Sterile injectable solutions can be prepared by incorporating the active compound in the required amount in an appropriate solvent with one or a combination of ingredients enumerated above, as required, followed by filtered sterilization. Generally, dispersions are prepared by incorporating the active compound into a sterile vehicle, which contains a basic dispersion medium and the required other ingredients from those enumerated above. In the case of sterile powders for the preparation of sterile injectable solutions, the preferred methods of preparation are vacuum drying and freeze-drying, which yield a powder of the active ingredient plus any additional desired ingredient from a previously sterile-filtered solution thereof.

Oral compositions generally include an inert diluent or an edible carrier. For the purpose of oral therapeutic administration, the active compound can be incorporated with excipients and used in the form of tablets, troches, or capsules, e.g., gelatin capsules. Oral compositions can also be prepared using a fluid carrier for use as a mouthwash. Pharmaceutically compatible binding agents, and/or adjuvant materials can be included as part of the composition. The tablets, pills, capsules, troches and the like can contain any of the following ingredients, or compounds of a similar nature: a binder such as microcrystalline cellulose, gum tragacanth or gelatin; an excipient such as starch or lactose, a disintegrating agent such as alginic acid, Primogel, or corn starch; a lubricant such as magnesium stearate or Sterotes; a glidant such as colloidal silicon dioxide; a sweetening agent such as sucrose or saccharin; or a flavoring agent such as peppermint, methyl salicylate, or orange flavoring.

For administration by inhalation, the compounds can be delivered in the form of an aerosol spray from a pressured container or dispenser that contains a suitable propellant, e.g., a gas such as carbon dioxide, or a nebulizer. Such methods include those described in U.S. Pat. No. 6,468,798.

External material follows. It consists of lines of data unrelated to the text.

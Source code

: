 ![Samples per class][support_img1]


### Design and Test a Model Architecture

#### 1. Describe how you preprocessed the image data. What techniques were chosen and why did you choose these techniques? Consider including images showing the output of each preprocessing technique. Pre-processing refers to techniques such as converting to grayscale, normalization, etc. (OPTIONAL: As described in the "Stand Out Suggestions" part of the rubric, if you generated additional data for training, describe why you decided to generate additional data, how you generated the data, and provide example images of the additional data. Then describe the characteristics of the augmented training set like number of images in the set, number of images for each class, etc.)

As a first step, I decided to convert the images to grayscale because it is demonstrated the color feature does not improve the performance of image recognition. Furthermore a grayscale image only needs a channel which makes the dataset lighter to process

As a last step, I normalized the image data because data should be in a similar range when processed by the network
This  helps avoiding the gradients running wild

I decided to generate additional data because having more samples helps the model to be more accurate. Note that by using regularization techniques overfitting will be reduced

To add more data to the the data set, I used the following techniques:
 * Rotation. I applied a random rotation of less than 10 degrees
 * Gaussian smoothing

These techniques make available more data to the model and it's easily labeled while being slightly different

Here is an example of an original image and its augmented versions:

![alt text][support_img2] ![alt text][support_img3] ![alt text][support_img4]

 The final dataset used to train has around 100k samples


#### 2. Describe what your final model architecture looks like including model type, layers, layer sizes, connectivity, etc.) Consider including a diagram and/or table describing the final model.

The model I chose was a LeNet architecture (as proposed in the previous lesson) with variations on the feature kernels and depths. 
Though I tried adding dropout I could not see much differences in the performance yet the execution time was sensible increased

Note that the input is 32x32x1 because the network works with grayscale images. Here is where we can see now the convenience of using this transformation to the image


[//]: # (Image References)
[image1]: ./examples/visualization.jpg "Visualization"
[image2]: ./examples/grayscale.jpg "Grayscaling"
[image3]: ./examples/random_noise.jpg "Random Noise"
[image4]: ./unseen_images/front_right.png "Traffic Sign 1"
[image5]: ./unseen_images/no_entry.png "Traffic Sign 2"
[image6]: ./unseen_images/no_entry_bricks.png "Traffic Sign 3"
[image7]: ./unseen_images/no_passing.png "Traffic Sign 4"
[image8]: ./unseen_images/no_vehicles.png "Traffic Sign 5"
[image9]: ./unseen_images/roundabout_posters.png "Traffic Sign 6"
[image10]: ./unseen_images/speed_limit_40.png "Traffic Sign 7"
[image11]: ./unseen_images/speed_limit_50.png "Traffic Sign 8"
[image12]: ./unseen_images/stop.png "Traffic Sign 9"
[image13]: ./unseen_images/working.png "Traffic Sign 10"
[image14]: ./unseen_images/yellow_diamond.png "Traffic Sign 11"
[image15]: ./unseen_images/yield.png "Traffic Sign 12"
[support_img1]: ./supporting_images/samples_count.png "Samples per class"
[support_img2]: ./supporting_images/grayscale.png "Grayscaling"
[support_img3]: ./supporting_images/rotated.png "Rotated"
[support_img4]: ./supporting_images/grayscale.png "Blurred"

Systemic administration of a therapeutic compound as described herein can also be by transmucosal or transdermal means. For transmucosal or transdermal administration, penetrants appropriate to the barrier to be permeated are used in the formulation. Such penetrants are generally known in the art, and include, for example, for transmucosal administration, detergents, bile salts, and fusidic acid derivatives. Transmucosal administration can be accomplished through the use of nasal sprays or suppositories. For transdermal administration, the active compounds are formulated into ointments, salves, gels, or creams as generally known in the art.